### Task to complete
Scan the material below for the string "Read". Report every line that has it.

### Provided entries
---+---

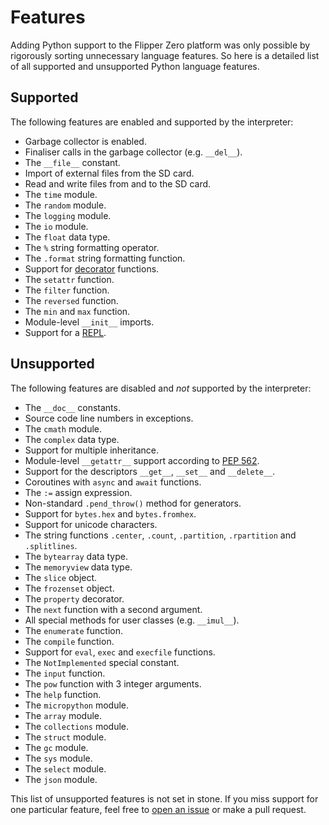 # Features

Adding Python support to the Flipper Zero platform was only possible by rigorously sorting unnecessary language features.
So here is a detailed list of all supported and unsupported Python language features.

## Supported

The following features are enabled and supported by the interpreter:

* Garbage collector is enabled.
* Finaliser calls in the garbage collector (e.g. `__del__`).
* The `__file__` constant.
* Import of external files from the SD card.
* Read and write files from and to the SD card.
* The `time` module.
* The `random` module.
* The `logging` module.
* The `io` module.
* The `float` data type.
* The `%` string formatting operator.
* The `.format` string formatting function.
* Support for [decorator](https://docs.python.org/3/glossary.html#term-decorator) functions.
* The `setattr` function.
* The `filter` function.
* The `reversed` function.
* The `min` and `max` function.
* Module-level `__init__` imports.
* Support for a [REPL](https://en.wikipedia.org/wiki/Read%E2%80%93eval%E2%80%93print_loop).

## Unsupported

The following features are disabled and _not_ supported by the interpreter:

* The `__doc__` constants.
* Source code line numbers in exceptions.
* The `cmath` module.
* The `complex` data type.
* Support for multiple inheritance.
* Module-level `__getattr__` support according to [PEP 562](https://peps.python.org/pep-0562/).
* Support for the descriptors `__get__`, `__set__` and  `__delete__`.
* Coroutines with `async` and `await` functions.
* The `:=` assign expression.
* Non-standard `.pend_throw()` method for generators.
* Support for `bytes.hex` and `bytes.fromhex`.
* Support for unicode characters.
* The string functions `.center`, `.count`, `.partition`, `.rpartition` and `.splitlines`.
* The `bytearray` data type.
* The `memoryview` data type.
* The `slice` object.
* The `frozenset` object.
* The `property` decorator.
* The `next` function with a second argument.
* All special methods for user classes (e.g. `__imul__`).
* The `enumerate` function.
* The `compile` function.
* Support for `eval`, `exec` and `execfile` functions.
* The `NotImplemented` special constant.
* The `input` function.
* The `pow` function with 3 integer arguments.
* The `help` function.
* The `micropython` module.
* The `array` module.
* The `collections` module.
* The `struct` module.
* The `gc` module.
* The `sys` module.
* The `select` module.
* The `json` module.

This list of unsupported features is not set in stone. 
If you miss support for one particular feature, feel free to [open an issue](https://github.com/ofabel/mp-flipper/issues) or make a pull request.
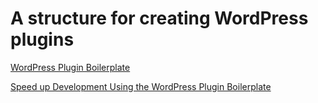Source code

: # A structure for creating WordPress plugins

[WordPress Plugin Boilerplate](https://github.com/DevinVinson/WordPress-Plugin-Boilerplate)

[Speed up Development Using the WordPress Plugin Boilerplate](https://www.sitepoint.com/wordpress-plugin-boilerplate/)
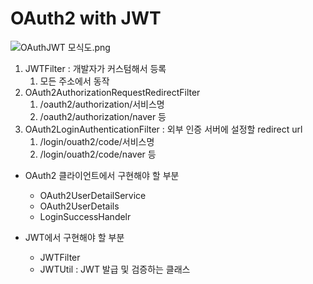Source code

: # OAuth2 with JWT

![OAuthJWT 모식도.png](OAuth2%20with%20JWT%2041a591000e224421b023e941dd220458/OAuthJWT_%25EB%25AA%25A8%25EC%258B%259D%25EB%258F%2584.png)

1. JWTFilter : 개발자가 커스텀해서 등록
    1. 모든 주소에서 동작
2. OAuth2AuthorizationRequestRedirectFilter
    1. /oauth2/authorization/서비스명
    2. /oauth2/authorization/naver 등
3. OAuth2LoginAuthenticationFilter : 외부 인증 서버에 설정할 redirect url
    1. /login/ouath2/code/서비스명
    2. /login/ouath2/code/naver 등

- OAuth2 클라이언트에서 구현해야 할 부분
    - OAuth2UserDetailService
    - OAuth2UserDetails
    - LoginSuccessHandelr

- JWT에서 구현해야 할 부분
    - JWTFilter
    - JWTUtil : JWT 발급 및 검증하는 클래스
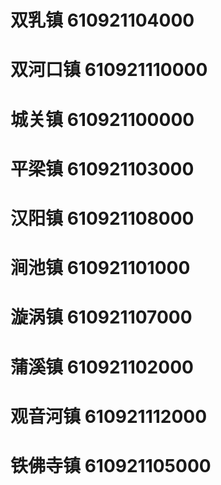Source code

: # 双乳镇 610921104000
# 双河口镇 610921110000
# 城关镇 610921100000
# 平梁镇 610921103000
# 汉阳镇 610921108000
# 涧池镇 610921101000
# 漩涡镇 610921107000
# 蒲溪镇 610921102000
# 观音河镇 610921112000
# 铁佛寺镇 610921105000

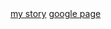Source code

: <html>
 <body>
   <a href="https://pragna522.github.io/mystory/">my story</a>
   <a href="https://pragna522.github.io/google/">google page</a>
   </body>
  </html>
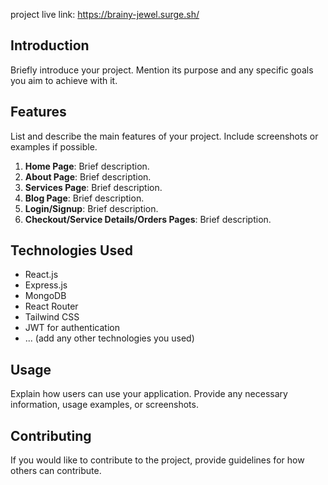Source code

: project live link:  https://brainy-jewel.surge.sh/
 ## Introduction
Briefly introduce your project. Mention its purpose and any specific goals you aim to achieve with it.

## Features
List and describe the main features of your project. Include screenshots or examples if possible.

1. **Home Page**: Brief description.
2. **About Page**: Brief description.
3. **Services Page**: Brief description.
4. **Blog Page**: Brief description.
5. **Login/Signup**: Brief description.
6. **Checkout/Service Details/Orders Pages**: Brief description.

## Technologies Used
- React.js
- Express.js
- MongoDB
- React Router
- Tailwind CSS
- JWT for authentication
- ... (add any other technologies you used)



## Usage
Explain how users can use your application. Provide any necessary information, usage examples, or screenshots.

## Contributing
If you would like to contribute to the project, provide guidelines for how others can contribute.

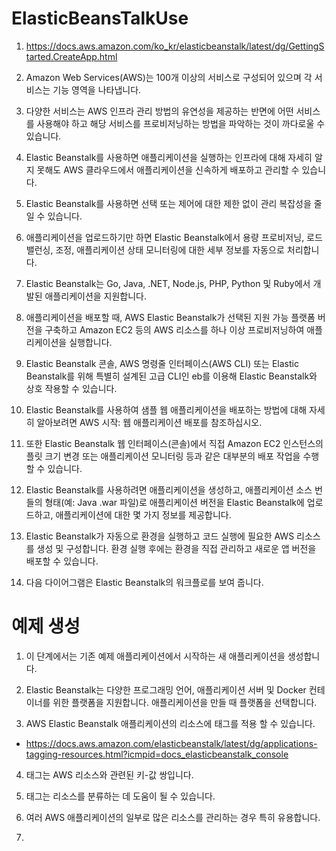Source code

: # ElasticBeansTalkUse

1. https://docs.aws.amazon.com/ko_kr/elasticbeanstalk/latest/dg/GettingStarted.CreateApp.html

2. Amazon Web Services(AWS)는 100개 이상의 서비스로 구성되어 있으며 각 서비스는 기능 영역을 나타냅니다.

3. 다양한 서비스는 AWS 인프라 관리 방법의 유연성을 제공하는 반면에 어떤 서비스를 사용해야 하고 해당 서비스를 프로비저닝하는 방법을 파악하는 것이 까다로울 수 있습니다.

4. Elastic Beanstalk를 사용하면 애플리케이션을 실행하는 인프라에 대해 자세히 알지 못해도 AWS 클라우드에서 애플리케이션을 신속하게 배포하고 관리할 수 있습니다.

5. Elastic Beanstalk를 사용하면 선택 또는 제어에 대한 제한 없이 관리 복잡성을 줄일 수 있습니다.

6. 애플리케이션을 업로드하기만 하면 Elastic Beanstalk에서 용량 프로비저닝, 로드 밸런싱, 조정, 애플리케이션 상태 모니터링에 대한 세부 정보를 자동으로 처리합니다.

7. Elastic Beanstalk는 Go, Java, .NET, Node.js, PHP, Python 및 Ruby에서 개발된 애플리케이션을 지원합니다.

8. 애플리케이션을 배포할 때, AWS Elastic Beanstalk가 선택된 지원 가능 플랫폼 버전을 구축하고 Amazon EC2 등의 AWS 리소스를 하나 이상 프로비저닝하여 애플리케이션을 실행합니다.

9. Elastic Beanstalk 콘솔, AWS 명령줄 인터페이스(AWS CLI) 또는 Elastic Beanstalk를 위해 특별히 설계된 고급 CLI인 eb를 이용해 Elastic Beanstalk와 상호 작용할 수 있습니다.

10. Elastic Beanstalk를 사용하여 샘플 웹 애플리케이션을 배포하는 방법에 대해 자세히 알아보려면 AWS 시작: 웹 애플리케이션 배포를 참조하십시오.

11. 또한 Elastic Beanstalk 웹 인터페이스(콘솔)에서 직접 Amazon EC2 인스턴스의 플릿 크기 변경 또는 애플리케이션 모니터링 등과 같은 대부분의 배포 작업을 수행할 수 있습니다.

12. Elastic Beanstalk를 사용하려면 애플리케이션을 생성하고, 애플리케이션 소스 번들의 형태(예: Java .war 파일)로 애플리케이션 버전을 Elastic Beanstalk에 업로드하고, 애플리케이션에 대한 몇 가지 정보를 제공합니다. 

13. Elastic Beanstalk가 자동으로 환경을 실행하고 코드 실행에 필요한 AWS 리소스를 생성 및 구성합니다. 환경 실행 후에는 환경을 직접 관리하고 새로운 앱 버전을 배포할 수 있습니다.

14. 다음 다이어그램은 Elastic Beanstalk의 워크플로를 보여 줍니다.

# 예제 생성

1. 이 단계에서는 기존 예제 애플리케이션에서 시작하는 새 애플리케이션을 생성합니다.

2. Elastic Beanstalk는 다양한 프로그래밍 언어, 애플리케이션 서버 및 Docker 컨테이너를 위한 플랫폼을 지원합니다. 애플리케이션을 만들 때 플랫폼을 선택합니다.

3. AWS Elastic Beanstalk 애플리케이션의 리소스에 태그를 적용 할 수 있습니다.

- https://docs.aws.amazon.com/elasticbeanstalk/latest/dg/applications-tagging-resources.html?icmpid=docs_elasticbeanstalk_console

4. 태그는 AWS 리소스와 관련된 키-값 쌍입니다.

5. 태그는 리소스를 분류하는 데 도움이 될 수 있습니다.

6. 여러 AWS 애플리케이션의 일부로 많은 리소스를 관리하는 경우 특히 유용합니다.

7.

---+---

### The answer
* Read and write files from and to the SD card.
* Support for a [REPL](https://en.wikipedia.org/wiki/Read%E2%80%93eval%E2%80%93print_loop).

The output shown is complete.